* Prompt
For the material that follows, return exactly the lines from the one with "#### Deploying the plugins in a web app" through the one with "servlet contexts. This", both ends included.

================

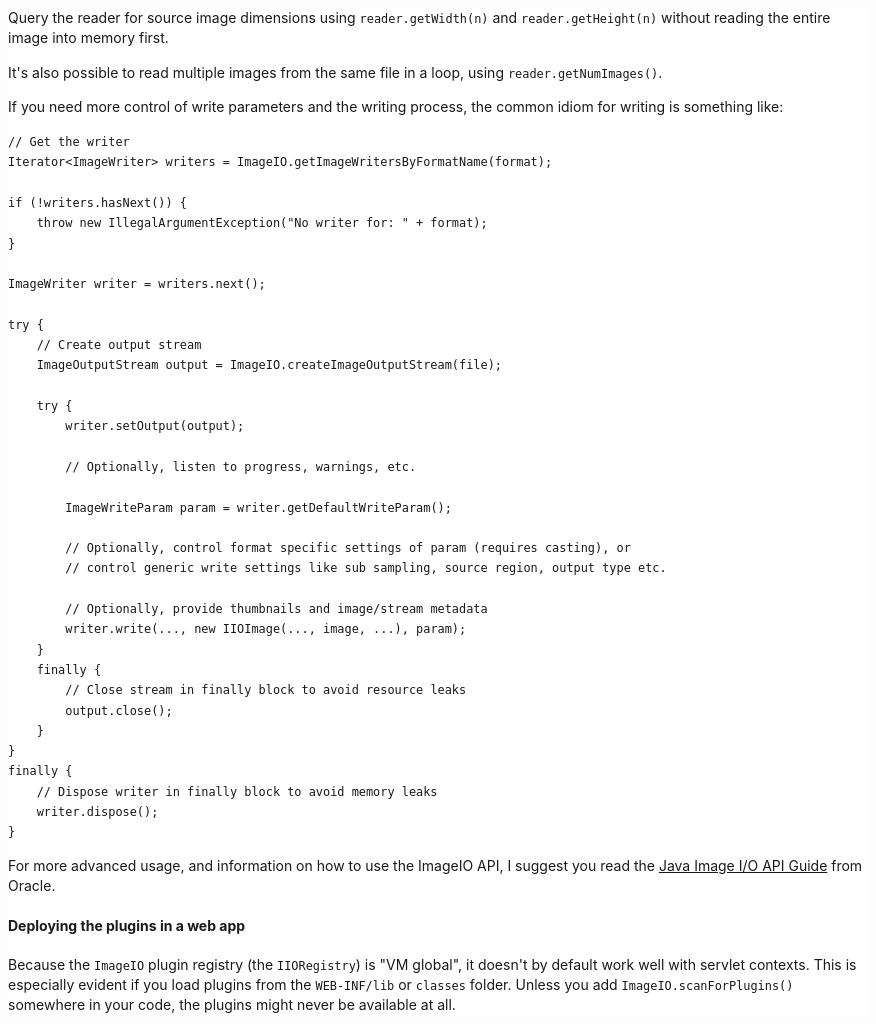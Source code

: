 Query the reader for source image dimensions using `reader.getWidth(n)` and `reader.getHeight(n)` without reading the
entire image into memory first.

It's also possible to read multiple images from the same file in a loop, using `reader.getNumImages()`.


If you need more control of write parameters and the writing process, the common idiom for writing is something like:

    // Get the writer
    Iterator<ImageWriter> writers = ImageIO.getImageWritersByFormatName(format);

    if (!writers.hasNext()) {
        throw new IllegalArgumentException("No writer for: " + format);
    }

    ImageWriter writer = writers.next();

    try {
        // Create output stream
        ImageOutputStream output = ImageIO.createImageOutputStream(file);

        try {
            writer.setOutput(output);

            // Optionally, listen to progress, warnings, etc.

            ImageWriteParam param = writer.getDefaultWriteParam();

            // Optionally, control format specific settings of param (requires casting), or
            // control generic write settings like sub sampling, source region, output type etc.

            // Optionally, provide thumbnails and image/stream metadata
            writer.write(..., new IIOImage(..., image, ...), param);
        }
        finally {
            // Close stream in finally block to avoid resource leaks
            output.close();
        }
    }
    finally {
        // Dispose writer in finally block to avoid memory leaks
        writer.dispose();
    }

For more advanced usage, and information on how to use the ImageIO API, I suggest you read the
[Java Image I/O API Guide](http://docs.oracle.com/javase/7/docs/technotes/guides/imageio/spec/imageio_guideTOC.fm.html)
from Oracle.


#### Deploying the plugins in a web app

Because the `ImageIO` plugin registry (the `IIORegistry`) is "VM global", it doesn't by default work well with
servlet contexts. This is especially evident if you load plugins from the `WEB-INF/lib` or `classes` folder.
Unless you add `ImageIO.scanForPlugins()` somewhere in your code, the plugins might never be available at all.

================

* Output below
#### Deploying the plugins in a web app

Because the `ImageIO` plugin registry (the `IIORegistry`) is "VM global", it doesn't by default work well with
servlet contexts. This is especially evident if you load plugins from the `WEB-INF/lib` or `classes` folder.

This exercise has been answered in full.